Your assignment
Look for the string "script" in the data below, and copy each line that holds it.

Stored data
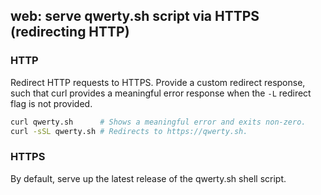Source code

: ## web: serve qwerty.sh script via HTTPS (redirecting HTTP)

### HTTP

Redirect HTTP requests to HTTPS. Provide a custom redirect response, such that
curl provides a meaningful error response when the `-L` redirect flag is not
provided.

```sh
curl qwerty.sh      # Shows a meaningful error and exits non-zero.
curl -sSL qwerty.sh # Redirects to https://qwerty.sh.
```

### HTTPS

By default, serve up the latest release of the qwerty.sh shell script.
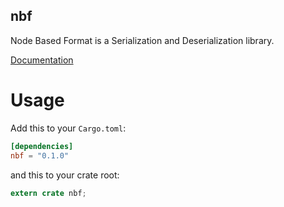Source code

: nbf
---

Node Based Format is a Serialization and Deserialization library.

[Documentation](https://docs.rs/nbf/0.1.0/nbf/)

# Usage

Add this to your `Cargo.toml`:

```toml
[dependencies]
nbf = "0.1.0"
```

and this to your crate root:

```rust
extern crate nbf;
```
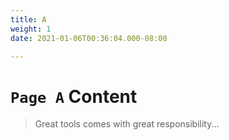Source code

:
 ```yaml
---
title: A
weight: 1
date: 2021-01-06T00:36:04.000-08:00

---
```

# `Page A` Content

> Great tools comes with great responsibility...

Result for this task
: ## web: serve qwerty.sh script via HTTPS (redirecting HTTP)
By default, serve up the latest release of the qwerty.sh shell script.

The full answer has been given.